My mom volunteered to help set up this art show/bake sale (what is a church event sans the Ladies’ Guild bustling about with sweets?) and asked me to come with her. I think she hoped the church would suck me back in if I got close enough, would make me wish I had not stopped going to Mass the instant I started going to college.
See? Remember Father George and his friendly beard and his nifty paintings? How could you not love this man and everything he stands for? Remember the Lloyds? Kelly’s a Eucharistic Minister now. She’s devout and happy. See?
I smile at Father George, feeling suddenly, inexplicably guilty. I do like his beard and his paintings. I hope he will not ask about my spiritual life.
I should not feel guilty; I made a decision and by God (get it? God?) I will stand by it. But I do feel guilty. Maybe I have made a horrible mistake. Maybe I should come groveling back to the church. Maybe I should become a priest.
Have I lost my mind? A young lady cannot just barge into the tree house of the priesthood uninvited. No, outside there is a sign, clearly marked “No Girls Allowed,” and an invisible titanium force field. The boys inside have squirt guns and water balloons. And rocks. These vehement exclusionary tactics have always puzzled me.
Catholicism is puzzling. Take purgatory. I was in seventh grade the first time I saw the word. It kept appearing in this tattered blue prayer book I had, so I, bold and curious youngster that I was, asked my catechism teacher about it one Wednesday evening. What was all this purgatory business? And why had there not been poster board presentations with relevant magazine clippings on the subject? I wanted diagrams, visual aids. I wanted parables with memorable titles.
My teacher was a frank and cheerful woman. She answered frankly and cheerfully: “I’m not sure we’re teaching that anymore.”
She explained purgatory in terms of sins and souls and clothing and being properly dressed for formal dinners. Your soul was the formal attire. If it had too many stains (sins) on it by the time St. Peter was checking the guest list for your name, you went to Hell. If it had fewer, but you still looked a bit riff-raffy, you went to purgatory. You stayed there and kept quiet and thought about what you had done. It was like sitting in the corner for time out. “But I don’t think we’re teaching it anymore.”
What? You’re not teaching it anymore? Can you do that? Just change your mind like that? Say, oh, hell (or purgatory, as it were), we don’t believe that anymore and then watch as the concept vanishes in a poof of dogmatic modification? Is that allowed?
Who decided about purgatory? The Pope? Was he unwinding at the Vatican one sunny afternoon, reading a little Revelations and sipping a little lemonade, when he thought to himself, “You know, this purgatory thing’s kinda silly. I think I’ll sack it. Tomorrow. There will be a memo. I can finally use that cool Jesus-on-a-pogo-stick stationary Ron gave me for my birthday. Goody, goody.”
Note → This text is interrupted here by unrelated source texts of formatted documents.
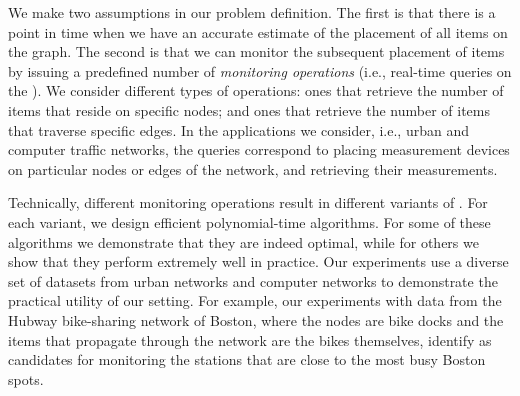 We make two assumptions in our problem definition.
The first is that there is a point in time when we have an accurate
estimate of the placement of all items on the graph.
The second is that we can monitor the subsequent placement
of items by issuing a predefined number of {\it monitoring operations} 
(i.e.,  real-time queries on the {\markovchain}).
We consider different types of operations:
ones that retrieve the number of items that reside on specific nodes;
and ones that retrieve the number of items that traverse specific edges. 
In the applications we consider, i.e., urban and computer traffic networks,
the queries correspond to placing measurement devices on particular 
nodes or edges of the network, and retrieving their measurements. 

Technically, different monitoring operations result in different
variants of  {\mcproblem}.
For each variant, we design efficient polynomial-time algorithms. 
For some of these algorithms we demonstrate that they are indeed
optimal, while for others we show that they perform extremely well in practice. 
Our experiments use a diverse set of datasets from urban networks and computer
networks to demonstrate the practical utility of our setting. 
For example, our experiments with data from the Hubway bike-sharing 
network of Boston, where the nodes are bike docks and the items that propagate
through the network are the bikes themselves, identify as candidates for monitoring
the stations that are close to the most busy Boston spots.


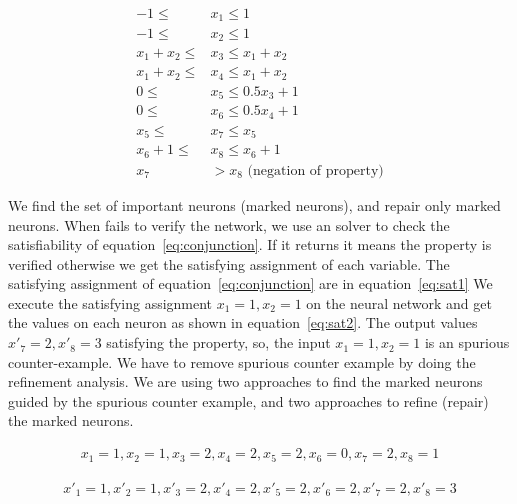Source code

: \begin{equation}
    \begin{aligned}
        -1 \leq & x_1 \leq 1 \\ 
        -1 \leq & x_2 \leq 1 \\
         x_1 + x_2 \leq & x_3 \leq x_1 + x_2 \\
         x_1 + x_2 \leq & x_4 \leq x_1 + x_2 \\
         0 \leq & x_5 \leq 0.5x_3+1 \\ 
         0 \leq & x_6 \leq 0.5x_4 + 1 \\
         x_5 \leq & x_7 \leq x_5 \\ 
         x_6+1 \leq & x_8 \leq x_6+1 \\
         x_7 & > x_8 \text{ (negation of property)}
    \end{aligned}
\label{eq:conjunction}
\end{equation}

We find the set of important neurons (marked neurons), and repair only marked neurons. 
When \deeppoly{} fails to verify the network, we use an \milp{} solver to check the satisfiability
of equation~\ref{eq:conjunction}. 
If it returns \unsat{} it means the property is verified otherwise we get the satisfying assignment of each variable. 
The satisfying assignment of equation~\ref{eq:conjunction} are in equation~\ref{eq:sat1}
We execute the satisfying assignment $x_1=1,x_2=1$ on the neural network and get the values on each neuron 
as shown in equation~\ref{eq:sat2}. 
The output values $x'_7=2, x'_8=3$ satisfying the property, so, the input $x_1=1, x_2=1$ is an spurious counter-example. 
We have to remove spurious counter example by doing the refinement analysis. 
We are using two approaches to find the marked neurons guided by the spurious counter example, 
and two approaches to refine (repair) the marked neurons.

\begin{equation}
    \begin{aligned}
        x_1=1, x_2=1, x_3=2, x_4=2, x_5=2, x_6=0, x_7=2, x_8=1
    \end{aligned}
\label{eq:sat1}
\end{equation}

\begin{equation}
    \begin{aligned}
        x'_1=1, x'_2=1, x'_3=2, x'_4=2, x'_5=2, x'_6=2, x'_7=2, x'_8=3
    \end{aligned}
\label{eq:sat2}
\end{equation}





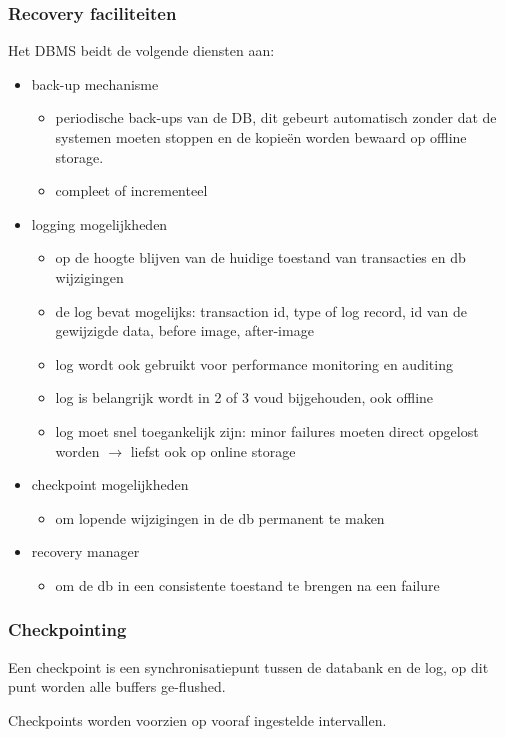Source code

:\documentclass[a4paper,12pt]{article}
\begin{document}
\subsubsection{Recovery faciliteiten}
Het DBMS beidt de volgende diensten aan:
\begin{itemize}
\item back-up mechanisme
	\begin{itemize}
	\item periodische back-ups van de DB, dit gebeurt automatisch zonder dat de systemen moeten stoppen en de kopieën worden bewaard op offline storage.
	\item compleet of incrementeel
	\end{itemize}
\item logging mogelijkheden
	\begin{itemize}
	\item op de hoogte blijven van de huidige toestand van transacties 	en db wijzigingen
	\item de log bevat mogelijks: transaction id, type of log record, id van de gewijzigde data, before image, after-image
	\item log wordt ook gebruikt voor performance monitoring en auditing
	\item log is belangrijk wordt in 2 of 3 voud bijgehouden, ook offline
	\item log moet snel toegankelijk zijn: minor failures moeten direct opgelost worden $\rightarrow$ liefst ook op online storage
	\end{itemize}
\item checkpoint mogelijkheden
	\begin{itemize}
	\item om lopende wijzigingen in de db permanent te maken
	\end{itemize}
\item recovery manager
	\begin{itemize}
	\item om de db in een consistente toestand te brengen na een failure
	\end{itemize}
\end{itemize}

\subsubsection{Checkpointing}
Een checkpoint is een synchronisatiepunt tussen de databank en de log,
op dit punt worden alle buffers ge-flushed.

Checkpoints worden voorzien op vooraf ingestelde intervallen.
\end{document}

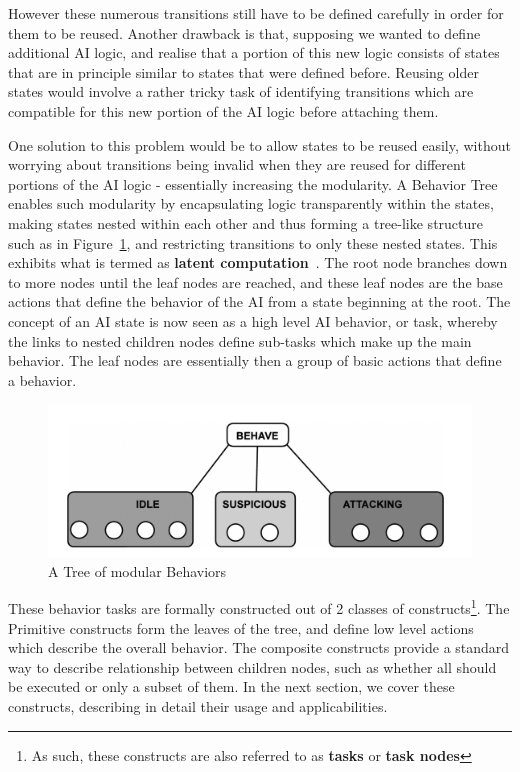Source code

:        However these numerous transitions still have to be defined carefully in order for them to be reused. Another drawback is that, supposing we wanted to define additional AI logic, and realise that a portion of this new logic consists of states that are in principle similar to states that were defined before. Reusing older states would involve a rather tricky task of identifying transitions which are compatible for this new portion of the AI logic before attaching them.
        
       One solution to this problem would be to allow states to be reused easily, without worrying about transitions being invalid when they are reused for different portions of the AI logic - essentially increasing the modularity. A Behavior Tree enables such modularity by encapsulating logic transparently within the states, making states nested within each other and thus forming a tree-like structure such as in Figure~\ref{img:btgen}, and restricting transitions to only these nested states. This exhibits what is termed as \textbf{latent computation}~\cite{btnextgenpart1}. The root node branches down to more nodes until the leaf nodes are reached, and these leaf nodes are the base actions that define the behavior of the AI from a state beginning at the root. The concept of an AI state is now seen as a high level AI behavior, or task, whereby the links to nested children nodes define sub-tasks which make up the main behavior. The leaf nodes are essentially then a group of basic actions that define a behavior.
        
        \begin{figure}[htp]
            \begin{center}
            \includegraphics[scale=0.4]{images/btgen.png}
            \caption{A Tree of modular Behaviors~\cite{understandingbts}}
            \label{img:btgen}
            \end{center} 
        \end{figure}
        
        These behavior tasks are formally constructed out of 2 classes of constructs\footnote{As such, these constructs are also referred to as \textbf{tasks} or \textbf{task nodes}}. The Primitive constructs form the leaves of the tree, and define low level actions which describe the overall behavior. The composite constructs provide a standard way to describe relationship between children nodes, such as whether all should be executed or only a subset of them. In the next section, we cover these constructs, describing in detail their usage and applicabilities.
        
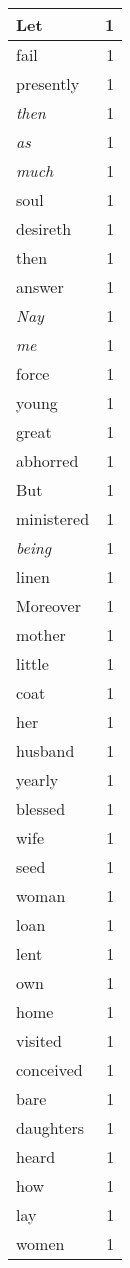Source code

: \begin{center}
\begin{longtable}{l|r}
Let & 1 \\ \hline
fail & 1 \\ \hline
presently & 1 \\ \hline
\emph{then} & 1 \\ \hline
\emph{as} & 1 \\ \hline
\emph{much} & 1 \\ \hline
soul & 1 \\ \hline
desireth & 1 \\ \hline
then & 1 \\ \hline
answer & 1 \\ \hline
\emph{Nay} & 1 \\ \hline
\emph{me} & 1 \\ \hline
force & 1 \\ \hline
young & 1 \\ \hline
great & 1 \\ \hline
abhorred & 1 \\ \hline
But & 1 \\ \hline
ministered & 1 \\ \hline
\emph{being} & 1 \\ \hline
linen & 1 \\ \hline
Moreover & 1 \\ \hline
mother & 1 \\ \hline
little & 1 \\ \hline
coat & 1 \\ \hline
her & 1 \\ \hline
husband & 1 \\ \hline
yearly & 1 \\ \hline
blessed & 1 \\ \hline
wife & 1 \\ \hline
seed & 1 \\ \hline
woman & 1 \\ \hline
loan & 1 \\ \hline
lent & 1 \\ \hline
own & 1 \\ \hline
home & 1 \\ \hline
visited & 1 \\ \hline
conceived & 1 \\ \hline
bare & 1 \\ \hline
daughters & 1 \\ \hline
heard & 1 \\ \hline
how & 1 \\ \hline
lay & 1 \\ \hline
women & 1 \\ \hline

\end{longtable}
\end{center}
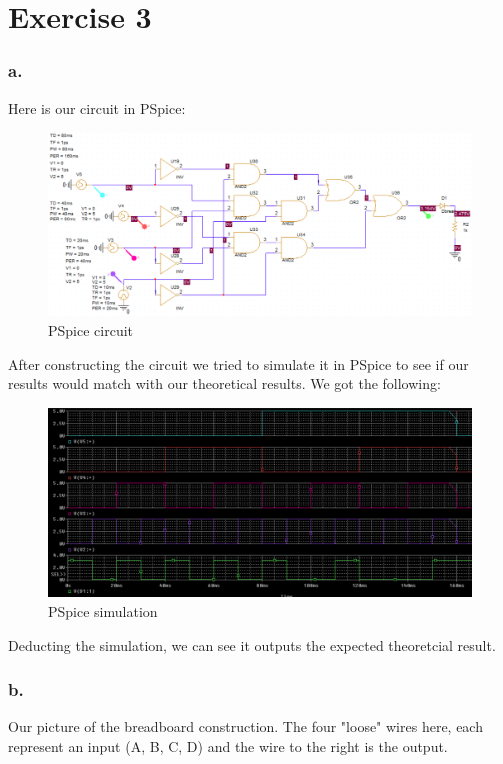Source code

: \documentclass{article}
\begin{document}
\pagebreak

 \addtocounter{section}{1}
\section*{Exercise 3}
\subsubsection*{a.}  %
Here is our circuit in PSpice: 
\begin{figure}[h]
  \centering
  \caption{PSpice circuit}\label{fig:PSpice}\hypertarget{PSpice}{\space}
  \includegraphics[width=0.85\linewidth, keepaspectratio=true]{SimulationCircuit}
\end{figure}

\noindent After constructing the circuit we tried to simulate it in PSpice to see if our results would match with our theoretical results. We got the following: \\
\begin{figure}[h]
  \centering
  \caption{PSpice simulation}\label{fig:PSpice}\hypertarget{PSpice}{\space}
  \includegraphics[width=0.85\linewidth, keepaspectratio=true]{SimulationResult}
\end{figure}

\noindent Deducting the simulation, we can see it outputs the expected theoretcial result.


\pagebreak
\subsubsection*{b.} 
Our picture of the breadboard construction. The four "loose" wires here, each represent an input (A, B, C, D) and the wire to the right is the output.
\end{document}
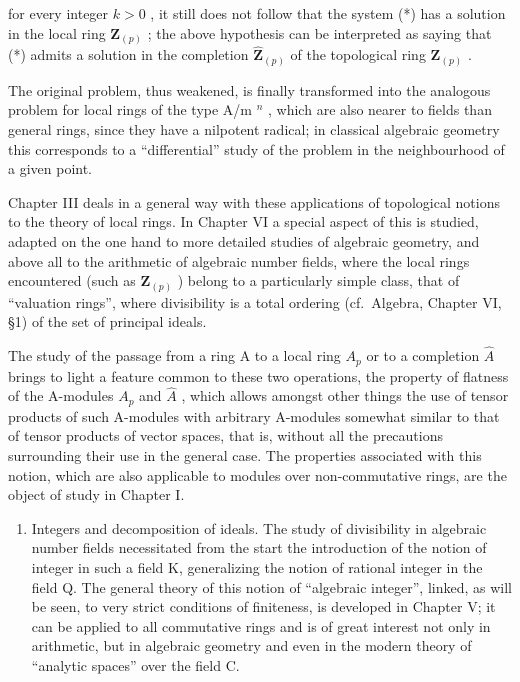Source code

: for every integer \(k > 0\) , it still does not follow that the system (*) has a solution in the local ring \(\mathbf{Z}_{(p)}\) ; the above hypothesis can be interpreted as saying that (*) admits a solution in the completion \(\hat{\mathbf{Z}}_{(p)}\) of the topological ring \(\mathbf{Z}_{(p)}\) .

The original problem, thus weakened, is finally transformed into the analogous problem for local rings of the type A/m \(^{n}\) , which are also nearer to fields
than general rings, since they have a nilpotent radical; in classical algebraic geometry this corresponds to a ``differential'' study of the problem in the neighbourhood of a given point.

Chapter III deals in a general way with these applications of topological notions to the theory of local rings. In Chapter VI a special aspect of this is studied, adapted on the one hand to more detailed studies of algebraic geometry, and above all to the arithmetic of algebraic number fields, where the local rings encountered (such as \(\mathbf{Z}_{(p)}\) ) belong to a particularly simple class, that of ``valuation rings'', where divisibility is a total ordering (cf.~Algebra, Chapter VI, §1) of the set of principal ideals.

The study of the passage from a ring A to a local ring \(A_{p}\) or to a completion \(\hat{A}\) brings to light a feature common to these two operations, the property of flatness of the A-modules \(A_{p}\) and \(\hat{A}\) , which allows amongst other things the use of tensor products of such A-modules with arbitrary A-modules somewhat similar to that of tensor products of vector spaces, that is, without all the precautions surrounding their use in the general case. The properties associated with this notion, which are also applicable to modules over non-commutative rings, are the object of study in Chapter I.

\begin{enumerate}
\def\labelenumi{\Roman{enumi}.}
\setcounter{enumi}{2}
\tightlist
\item
  Integers and decomposition of ideals. The study of divisibility in algebraic number fields necessitated from the start the introduction of the notion of integer in such a field K, generalizing the notion of rational integer in the field Q. The general theory of this notion of ``algebraic integer'', linked, as will be seen, to very strict conditions of finiteness, is developed in Chapter V; it can be applied to all commutative rings and is of great interest not only in arithmetic, but in algebraic geometry and even in the modern theory of ``analytic spaces'' over the field C.
\end{enumerate}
And if you can discard one moral absolute, who’s to say that in 20 or 50 or 100 years, they won’t decide it’s okay, say, for women to be priests?
“Oh, no. That’ll never happen. You’ll see married priests before you see female priests.”
“Women can’t be priests. It’s in the Bible.”
It is? Where?
“Well, it’s not in the Bible per se. But you see Jesus didn’t have any female apostles -”
What about Mary Magda –
“And there were no women at the last supper -”
What are you talking about? It was Passover. There would have been women and children everywhere. Besides –
“Shhhttt! And anyway, it’s tradition. No Girls Allowed. Invisible force field, remember? God’s divine force field. And lasers. Also invisible. Sorry. Does anyone else have questions?”
The best friend of the boy I had a crush on raised his hand and asked if this would be on the test. I banged my head against the wall. No, frank-and-cheerful said. This would not be on the test. It wasn’t important. Just forget it.